A simple, recently observed generalization of the classical Singleton bound to list-decoding asserts that rate $R$ codes are not list-decodable using list-size $L$ beyond an error fraction $\frac{L}{L+1} (1-R)$ (the Singleton bound being the case of $L=1$, i.e., unique decoding). We prove that in order to approach this bound for any fixed $L >1$, one needs exponential alphabets. Specifically, for every $L>1$ and $R\in(0,1)$, if a rate $R$ code can be list-of-$L$ decoded up to error fraction $\frac{L}{L+1} (1-R -\varepsilon)$, then its alphabet must have size at least $\exp(\Omega_{L,R}(1/\varepsilon))$. This is in sharp contrast to the situation for unique decoding where certain families of rate $R$ algebraic-geometry (AG) codes over an alphabet of size $O(1/\varepsilon^2)$ are unique-decodable up to error fraction $(1-R-\varepsilon)/2$. Our bounds hold even for subconstant $\varepsilon\ge 1/n$, implying that any code exactly achieving the $L$-th generalized Singleton bound requires alphabet size $2^{\Omega_{L,R}(n)}$. Previously this was only known only for $L=2$ under the additional assumptions that the code is both linear and MDS. Our lower bound is tight up to constant factors in the exponent -- with high probability random codes (or, as shown recently, even random linear codes) over $\exp(O_L(1/\varepsilon))$-sized alphabets, can be list-of-$L$ decoded up to error fraction $\frac{L}{L+1} (1-R -\varepsilon)$.

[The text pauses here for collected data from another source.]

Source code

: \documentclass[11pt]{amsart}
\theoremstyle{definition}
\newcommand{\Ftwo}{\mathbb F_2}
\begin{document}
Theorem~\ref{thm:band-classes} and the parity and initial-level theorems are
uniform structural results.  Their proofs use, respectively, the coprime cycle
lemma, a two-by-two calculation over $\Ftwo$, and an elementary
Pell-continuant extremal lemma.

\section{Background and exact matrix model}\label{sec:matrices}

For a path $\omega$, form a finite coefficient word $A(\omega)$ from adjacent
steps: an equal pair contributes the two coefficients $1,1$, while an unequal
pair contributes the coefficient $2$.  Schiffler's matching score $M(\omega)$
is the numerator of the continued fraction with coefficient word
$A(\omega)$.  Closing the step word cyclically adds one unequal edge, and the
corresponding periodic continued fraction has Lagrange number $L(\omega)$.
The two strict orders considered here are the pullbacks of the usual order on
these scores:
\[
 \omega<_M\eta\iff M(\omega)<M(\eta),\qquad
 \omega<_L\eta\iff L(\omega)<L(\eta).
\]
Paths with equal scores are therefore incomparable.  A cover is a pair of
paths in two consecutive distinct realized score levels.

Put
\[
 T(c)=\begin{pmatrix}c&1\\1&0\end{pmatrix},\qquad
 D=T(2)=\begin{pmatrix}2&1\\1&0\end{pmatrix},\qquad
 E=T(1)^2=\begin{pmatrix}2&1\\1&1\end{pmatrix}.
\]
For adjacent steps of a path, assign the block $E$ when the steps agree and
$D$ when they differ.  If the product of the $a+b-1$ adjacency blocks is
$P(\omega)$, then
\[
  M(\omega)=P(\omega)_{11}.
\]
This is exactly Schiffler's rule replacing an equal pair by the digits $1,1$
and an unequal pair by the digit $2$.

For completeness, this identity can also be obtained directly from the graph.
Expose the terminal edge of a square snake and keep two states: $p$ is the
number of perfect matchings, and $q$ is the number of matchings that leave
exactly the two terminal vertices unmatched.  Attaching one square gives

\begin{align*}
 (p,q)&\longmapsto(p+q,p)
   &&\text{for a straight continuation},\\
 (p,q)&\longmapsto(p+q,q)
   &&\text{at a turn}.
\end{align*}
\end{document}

翻译：最近观察到的一个经典Singleton界到列表解码的简单推广表明：速率为$R$的码在列表大小$L$下，无法在超过错误率$\frac{L}{L+1} (1-R)$时进行列表解码（Singleton界对应$L=1$的特殊情况，即唯一解码）。我们证明，对于任意固定的$L>1$，要逼近该界需要指数级的字母表。具体而言，对于每个$L>1$和$R\in(0,1)$，如果一个速率为$R$的码能够以列表大小$L$在错误率$\frac{L}{L+1} (1-R -\varepsilon)$内被解码，则其字母表大小至少为$\exp(\Omega_{L,R}(1/\varepsilon))$。这与唯一解码的情况形成鲜明对比，在唯一解码中，某些速率为$R$的代数几何（AG）码族使用大小为$O(1/\varepsilon^2)$的字母表可以在错误率$(1-R-\varepsilon)/2$内实现唯一解码。我们的界甚至对亚常数$\varepsilon\ge 1/n$也成立，这意味着任何精确达到第$L$个广义Singleton界的码都需要字母表大小$2^{\Omega_{L,R}(n)}$。此前，这一结论仅在$L=2$且附加假设码是线性且MDS的情况下已知。我们的下界在指数中常数因子意义下是紧的——在大小为$\exp(O_L(1/\varepsilon))$的字母表上，高概率随机码（或如最近所示，甚至随机线性码）可以在错误率$\frac{L}{L+1} (1-R -\varepsilon)$内以列表大小$L$进行解码。